**What to do:** In the records below, the lines from the one containing "void runLPS(string& str)" through the last are to be reproduced exactly and alone.

**Source material:**
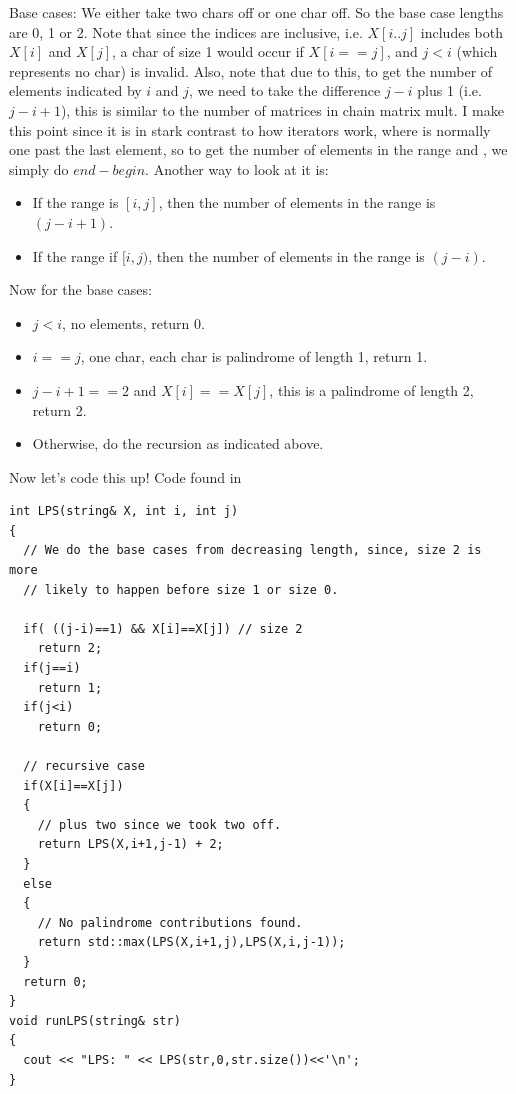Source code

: Base cases: We either take two chars off or one char off. So the base case
lengths are 0, 1 or 2. Note that since the indices are inclusive, i.e.
$X[i..j]$ includes both $X[i]$ and $X[j]$, a char of size 1 would occur if
$X[i==j]$, and $j<i$ (which represents no char) is invalid. Also, note that
due to this, to get the number of elements indicated by $i$ and $j$, we need
to take the difference $j-i$ plus 1 (i.e. $j-i+1$), this is similar to the
number of matrices in chain matrix mult. I make this point since it is in
stark contrast to how iterators work, where  is normally one past
the last element, so to get the number of elements in the range
 and , we simply do $end-begin$. Another way to look
at it is:
\begin{itemize}[noitemsep,topsep=0pt]
\item If the range is $[i,j]$, then the number of elements in the range is
  $(j-i+1)$.
\item If the range if $[i,j)$, then the number of elements in the range is
  $(j-i)$.
\end{itemize}
Now for the base cases:
\begin{itemize}[noitemsep,topsep=0pt]
\item $j<i$, no elements, return 0.
\item $i==j$, one char, each char is  palindrome of length 1, return 1.
\item $j-i+1==2$ and $X[i]==X[j]$, this is a palindrome of length 2, return
  2.
\item Otherwise, do the recursion as indicated above.
\end{itemize}
Now let's code this up! Code found in\\
\begin{lstlisting}[style=raycppnewsnippet]
int LPS(string& X, int i, int j)
{
  // We do the base cases from decreasing length, since, size 2 is more 
  // likely to happen before size 1 or size 0.
  
  if( ((j-i)==1) && X[i]==X[j]) // size 2
    return 2;
  if(j==i)
    return 1;
  if(j<i)
    return 0;

  // recursive case
  if(X[i]==X[j])
  {
    // plus two since we took two off.
    return LPS(X,i+1,j-1) + 2;
  }
  else
  {
    // No palindrome contributions found.
    return std::max(LPS(X,i+1,j),LPS(X,i,j-1));
  }
  return 0;
}
void runLPS(string& str)
{
  cout << "LPS: " << LPS(str,0,str.size())<<'\n';
}
\end{lstlisting}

**Result for this exercise:**
void runLPS(string& str)
{
  cout << "LPS: " << LPS(str,0,str.size())<<'\n';
}
\end{lstlisting}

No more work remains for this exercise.